Tapi lebih dari itu semua, semoga kita ga lupa ya, kalau ternyata ada preparation lain yang ga kalah serius untuk kita siapkan, yaitu kesiapan mental. Kesiapan mental selalu di kaitkan sebagai cara berpikir dalam merespon suatu hal, dan hal ini menjadi penting disiapkan calon pengantin karena kamu akan memulai hidup dengan satu orang manusia saja untuk waktu yang lama. Di sisi lain, manusia adalah objek yang dinamis, jadi kita harus bersiap kalau cepat atau lambat pasangan kita akan mengalami perubahan perilaku, sikap dan bahkan secara fisik.
Pertanyaan besarnya adalah, bagaimana kita akan menyikapi semua perubahan itu? Nah, berikut beberapa cara perpikir yang akan memudahkan kamu untuk merespon setiap perubahan.
Sadari, He/she is enough
Sebuah pernikahan pasti berangkat dari kata cukup, cukup dia yang akan jadi segalanya buat kamu. Dan pemikiran itu harusnya tidak hanya jadi alasan kamu menikah ya, tapi jadi alasan untuk mempertahankan pernikahan itu sendiri. Sadari saja, apapun kekurangannya, dan apapun perubahannya, sekarang dan nanti dia selalu cukup, ga akan pernah ada yang lain.

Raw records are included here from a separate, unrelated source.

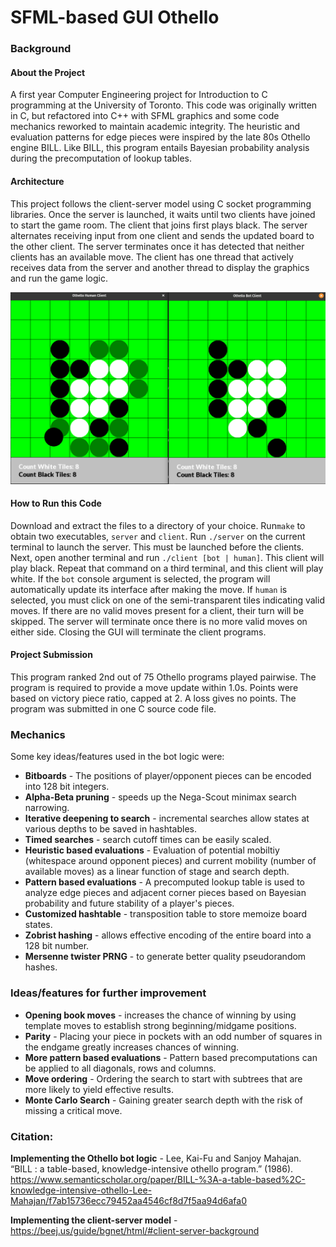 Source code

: # SFML-based GUI Othello 

### Background

#### About the Project

A first year Computer Engineering project for Introduction to C programming at the University of Toronto. This code was originally written in C, but refactored into C++ with SFML graphics and some code mechanics reworked to maintain academic integrity. The heuristic and evaluation patterns for edge pieces were inspired by the late 80s Othello engine BILL. Like BILL, this program entails Bayesian probability analysis during the precomputation of lookup tables. 

#### Architecture

This project follows the client-server model using C socket programming libraries. Once the server is launched, it waits until two clients have joined to start the game room. The client that joins first plays black. The server alternates receiving input from one client and sends the updated board to the other client. The server terminates once it has detected that neither clients has an available move. The client has one thread that actively receives data from the server and another thread to display the graphics and run the game logic. 

<center><img src="./sample-game.png" alt="Diagram 1" ></img></center>

#### How to Run this Code

Download and extract the files to a directory of your choice. Run`make` to obtain two executables, `server` and `client`. Run `./server` on the current terminal to launch the server. This must be launched before the clients. Next, open another terminal and run `./client [bot | human]`. This client will play black. Repeat that command on a third terminal, and this client will play white. If the `bot` console argument is selected, the program will automatically update its interface after making the move. If `human` is selected, you must click on one of the semi-transparent tiles indicating valid moves. If there are no valid moves present for a client, their turn will be skipped. The server will terminate once there is no more valid moves on either side. Closing the GUI will terminate the client programs.

#### Project Submission 

This program ranked 2nd out of 75 Othello programs played pairwise. The program is required to provide a move update within 1.0s. Points were based on victory piece ratio, capped at 2. A loss gives no points. The program was submitted in one C source code file.

### Mechanics 

Some key ideas/features used in the bot logic were:
- **Bitboards** - The positions of player/opponent pieces can be encoded into 128 bit integers. 
- **Alpha-Beta pruning** - speeds up the Nega-Scout minimax search narrowing.
- **Iterative deepening to search** - incremental searches allow states at various depths to be saved in hashtables.
- **Timed searches** - search cutoff times can be easily scaled.
- **Heuristic based evaluations** - Evaluation of potential mobiltiy (whitespace around opponent pieces) and current mobility (number of available moves) as a linear function of stage and search depth. 
- **Pattern based evaluations** - A precomputed lookup table is used to analyze edge pieces and adjacent corner pieces based on Bayesian probability and future stability of a player's pieces.
- **Customized hashtable** - transposition table to store memoize board states. 
- **Zobrist hashing** - allows effective encoding of the entire board into a 128 bit number. 
- **Mersenne twister PRNG** - to generate better quality pseudorandom hashes. 

### Ideas/features for further improvement
- **Opening book moves** - increases the chance of winning by using template moves to establish strong beginning/midgame positions.
- **Parity** - Placing your piece in pockets with an odd number of squares in the endgame greatly increases chances of winning.
- **More pattern based evaluations** - Pattern based precomputations can be applied to all diagonals, rows and columns.
- **Move ordering** - Ordering the search to start with subtrees that are more likely to yield effective results. 
- **Monte Carlo Search** - Gaining greater search depth with the risk of missing a critical move. 

### Citation:
**Implementing the Othello bot logic** - Lee, Kai-Fu and Sanjoy Mahajan. “BILL : a table-based, knowledge-intensive othello program.” (1986). https://www.semanticscholar.org/paper/BILL-%3A-a-table-based%2C-knowledge-intensive-othello-Lee-Mahajan/f7ab15736ecc79452aa4546cf8d7f5aa94d6afa0

**Implementing the client-server model** - https://beej.us/guide/bgnet/html/#client-server-background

Selalu Siap Memamafkan dan Meminta Maaf
Sulit, poin ini pasti akan sulit di lakukan, hehe. Dari beberapa nasihat pernikahan tentang keiklasan, ketulusan dan poin penting lain, bisa di ambil benang merah bahwa "jangan menikah, kalau belum bisa meminta maaf walaupun gatau salahnya apa".
Rasanya ga mungkin ya, tapi hal itu sangat beralasan kalau melihat kembali pada hierarki kebutuhan manusia dari Maslow yang menyebutkan penghargaan adalah salah satu dari kelima kebutuhan manusia.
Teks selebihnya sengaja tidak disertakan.